EXERCISE =
Search the records for the string "tabular", then copy each line where it appears.

[DATA SUPPLIED Boundary: Start]

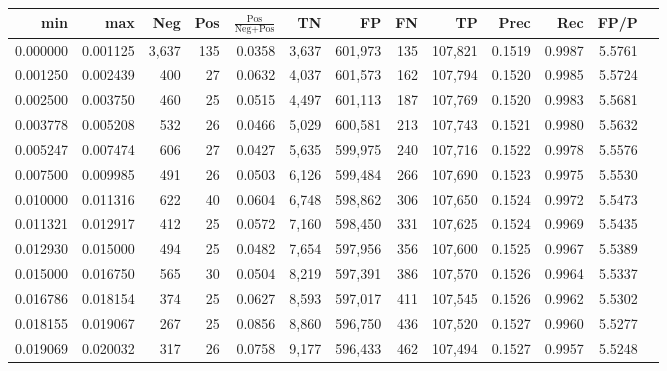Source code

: \begin{tabular}{rrrrrrrrrrrrr}
\toprule
     min &      max &   Neg & Pos & $\frac{\text{Pos}}{\text{Neg}+\text{Pos}}$ &      TN &      FP &      FN &      TP &   Prec &    Rec &   FP/P \\
\midrule
0.000000 & 0.001125 & 3,637 & 135 &                                     0.0358 &   3,637 & 601,973 &     135 & 107,821 & 0.1519 & 0.9987 & 5.5761 \\
0.001250 & 0.002439 &   400 &  27 &                                     0.0632 &   4,037 & 601,573 &     162 & 107,794 & 0.1520 & 0.9985 & 5.5724 \\
0.002500 & 0.003750 &   460 &  25 &                                     0.0515 &   4,497 & 601,113 &     187 & 107,769 & 0.1520 & 0.9983 & 5.5681 \\
0.003778 & 0.005208 &   532 &  26 &                                     0.0466 &   5,029 & 600,581 &     213 & 107,743 & 0.1521 & 0.9980 & 5.5632 \\
0.005247 & 0.007474 &   606 &  27 &                                     0.0427 &   5,635 & 599,975 &     240 & 107,716 & 0.1522 & 0.9978 & 5.5576 \\
0.007500 & 0.009985 &   491 &  26 &                                     0.0503 &   6,126 & 599,484 &     266 & 107,690 & 0.1523 & 0.9975 & 5.5530 \\
0.010000 & 0.011316 &   622 &  40 &                                     0.0604 &   6,748 & 598,862 &     306 & 107,650 & 0.1524 & 0.9972 & 5.5473 \\
0.011321 & 0.012917 &   412 &  25 &                                     0.0572 &   7,160 & 598,450 &     331 & 107,625 & 0.1524 & 0.9969 & 5.5435 \\
0.012930 & 0.015000 &   494 &  25 &                                     0.0482 &   7,654 & 597,956 &     356 & 107,600 & 0.1525 & 0.9967 & 5.5389 \\
0.015000 & 0.016750 &   565 &  30 &                                     0.0504 &   8,219 & 597,391 &     386 & 107,570 & 0.1526 & 0.9964 & 5.5337 \\
0.016786 & 0.018154 &   374 &  25 &                                     0.0627 &   8,593 & 597,017 &     411 & 107,545 & 0.1526 & 0.9962 & 5.5302 \\
0.018155 & 0.019067 &   267 &  25 &                                     0.0856 &   8,860 & 596,750 &     436 & 107,520 & 0.1527 & 0.9960 & 5.5277 \\
0.019069 & 0.020032 &   317 &  26 &                                     0.0758 &   9,177 & 596,433 &     462 & 107,494 & 0.1527 & 0.9957 & 5.5248 \\

\end{tabular}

[DATA SUPPLIED Boundary: End]

TASK SOLUTION =
: \begin{tabular}{rrrrrrrrrrrrr}
\end{tabular}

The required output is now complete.